New Developer Metrics for Open Source Software Development Challenges: An Empirical Study of Project Recommendation Systems

Appl. Sci. 2021, 11(3), 920; https://doi.org/10.3390/app11030920
by Abdulkadir Şeker 1,2,*, Banu Diri 3 and Halil Arslan 1
Reviewer 1: Anonymous
Reviewer 2: Anonymous
Reviewer 3: Anonymous
Reviewer 4: Anonymous
Appl. Sci. 2021, 11(3), 920; https://doi.org/10.3390/app11030920
Submission received: 28 November 2020 / Revised: 6 January 2021 / Accepted: 15 January 2021 / Published: 20 January 2021
(This article belongs to the Special Issue Knowledge Retrieval and Reuse Ⅱ)

Round 1

Reviewer 1 Report

The authors propose the use of developer metrics taken from activities contained within Open Source Software Projects (OSS) as a means of providing a project recommendation system. It seems like the created metrics work well in providing recommendations based on the evaluation performed.

The background does not link the papers together, other than by assuming that each portion of an OSS project that has been examined in the literature can be used as a metric.

I would appreciate additional references into studies on how these metrics contribute or how they may interact, such as the one found at (https://doi.org/10.3390/systems8030028). While this focuses more on user trust, it does examine the metrics associated with what users believe are good OSS projects, which are likely also to be needed for a recommendation system. The background reads more as a justification that the metrics shown in Table 1 have been examined rather than showing that they are actually useful. It is possible the papers referenced do this, but this is not clear in the background.

I really appreciate the use of the GitDataSCP dataset.

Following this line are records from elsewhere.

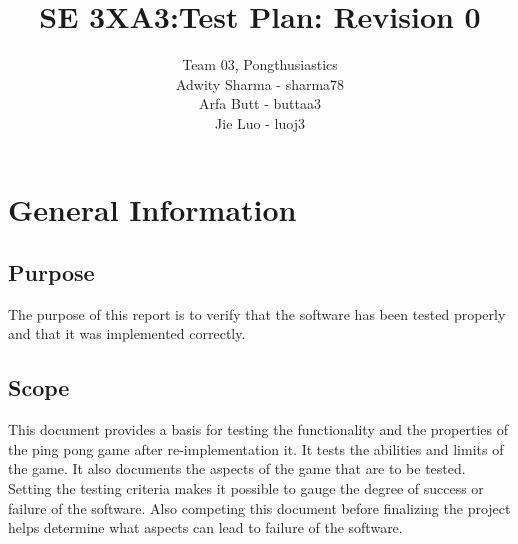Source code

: \documentclass[12pt,letterpaper]{article}
\title{SE 3XA3:Test Plan: Revision 0}
\author{Team 03, Pongthusiastics 		
\\ Adwity Sharma - sharma78 		
\\ Arfa Butt - buttaa3 	
	\\ Jie Luo - luoj3 }
\date{}
\begin{document}
\maketitle
\newpage
\tableofcontents
\newpage
	
	\section{General Information}
	\subsection{Purpose}
	The purpose of this report is to verify that the software has been tested properly and that it was implemented correctly.
	
	\subsection{Scope}
	This document provides a basis for testing the functionality and the properties of the ping pong game after re-implementation it. It tests the abilities and limits of the game. It also documents the aspects of the game that are to be tested. Setting the testing criteria makes it possible to gauge the degree of success or failure of the software. Also competing this document before finalizing the project helps determine what aspects can lead to failure of the software.
	
\end{document}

It was not clear in the background that those studies were not using a sparse dataset, which would have been nice.

Overall, there is not enough detail in most of the descriptions in sections 3 and 4 to fully understand what is being done. I am confused with how the recommendation system works. Section 3.2 “The Recommendation Model” does not seem to actually define the recommendation model, instead focusing on the normalization method for the metric matrix. It looks like, in Sections 3.3 and 3.4, you are using the watching metric to evaluate if a recommendation was good, but also calculating unrated projects, implying that the recommendation system is based on the calculations of the similarity ratings. If this is the case, why would watching not be factored into the recommendations? It seems like watching a project shows interest. It seems like a better method for evaluating recommendations is needed, possibly by checking new projects the developers have worked on after the GitDataSCP information was grabbed.

Author Response

Thank you for your all supportive comments. 

The responses are in the attached document.

Please see the attachment.

Author Response File: Author Response.pdf

Reviewer 2 Report

Very interesting article. Innovative in the research area and with great relevance. Very well written, clear and methodologically well designed. A good contribution.

Author Response

Thank you for your all supportive comments. 

The responses are in the attached document.

Please see the attachment.

Author Response File: Author Response.pdf

Reviewer 3 Report

In the paper, the authors demonstrate that was created an item-based project recommendation system to solve the issues which is the GitHub project recommendation and to combine similar properties or activities, as like RQ1~RQ4 author propose to.

Most of important thing is how to compare with between the documents. About these things, Authors proposed to based on tf-idf and cosine similarity.

These method have problem which is only using word counts when they make their matrics.
Also, when calculating the metirc, a value of 0 may appear if a lot of same words are counted, because it is using IDF.
So, the researchers who regarding this issue are trying to overcome these problems.

In this focus, this paper is an interesting paper.

Other researchers sometimes study by changing to algorithms like Word2Vec in this regard.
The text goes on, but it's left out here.